Mouths are for eating. Eyes are for reading. Somewhere along the way the message got tangled and we were told we eat with our eyes. Sure, it’s an expression and not intended for literal translation but we think we’ve found the middle ground: books about food (after all, words are food for our eyes). Here’s our list of favourites that go beyond the cookbook format and can be enjoyed while you’re hypothetically planning your next meal and the one after that and the one after that. OK, you can see where this is going.

food for thought bog1
image from the National Science and Media Museum.

Cake – Maira Kalman and Barbara Scott-Goodman
Everyone loves cake. So there’s no substantiated empirical evidence to support this claim but we have a good hunch.
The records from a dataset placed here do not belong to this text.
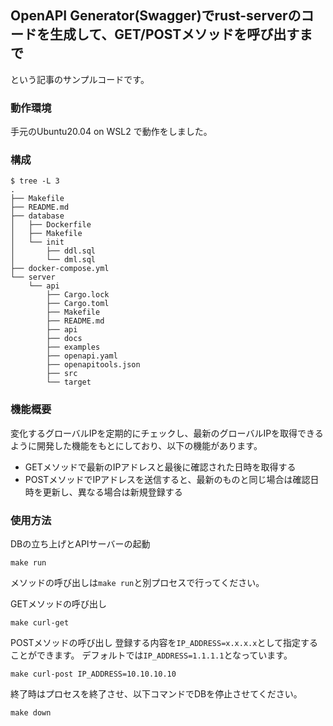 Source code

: ## OpenAPI Generator(Swagger)でrust-serverのコードを生成して、GET/POSTメソッドを呼び出すまで

という記事のサンプルコードです。

### 動作環境
手元のUbuntu20.04 on WSL2 で動作をしました。

### 構成
```
$ tree -L 3
.
├── Makefile
├── README.md
├── database
│   ├── Dockerfile
│   ├── Makefile
│   └── init
│       ├── ddl.sql
│       └── dml.sql
├── docker-compose.yml
└── server
    └── api
        ├── Cargo.lock
        ├── Cargo.toml
        ├── Makefile
        ├── README.md
        ├── api
        ├── docs
        ├── examples
        ├── openapi.yaml
        ├── openapitools.json
        ├── src
        └── target
```

### 機能概要

変化するグローバルIPを定期的にチェックし、最新のグローバルIPを取得できるように開発した機能をもとにしており、以下の機能があります。
- GETメソッドで最新のIPアドレスと最後に確認された日時を取得する
- POSTメソッドでIPアドレスを送信すると、最新のものと同じ場合は確認日時を更新し、異なる場合は新規登録する

### 使用方法

DBの立ち上げとAPIサーバーの起動
```
make run
```

メソッドの呼び出しは`make run`と別プロセスで行ってください。

GETメソッドの呼び出し
```
make curl-get
```

POSTメソッドの呼び出し
登録する内容を`IP_ADDRESS=x.x.x.x`として指定することができます。
デフォルトでは`IP_ADDRESS=1.1.1.1`となっています。
```
make curl-post IP_ADDRESS=10.10.10.10
```

終了時はプロセスを終了させ、以下コマンドでDBを停止させてください。
```
make down
```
Someone else who also really, really enjoys jamming a fork into a fluffy slice of cake is much-loved New York illustrator and author Maira Kalman. In Cake, Maira collaborates with cookbook writer Barbara Scott-Goodman to create a part memoir, part recipe book that is a colourful ode to their favourite dessert. Through personal illustrated anecdotes, Maira shares her lifelong obsession, from eating cake as a child on her aunty’s balcony in Tel Aviv to eating it alone as a woman in her late 60s in New York. Barbara interprets these stories into delicious cake recipes that you’ll promptly text to friends with a casual reminder that it’s also your birthday soon. (Well, in eight months and 12 days precisely.)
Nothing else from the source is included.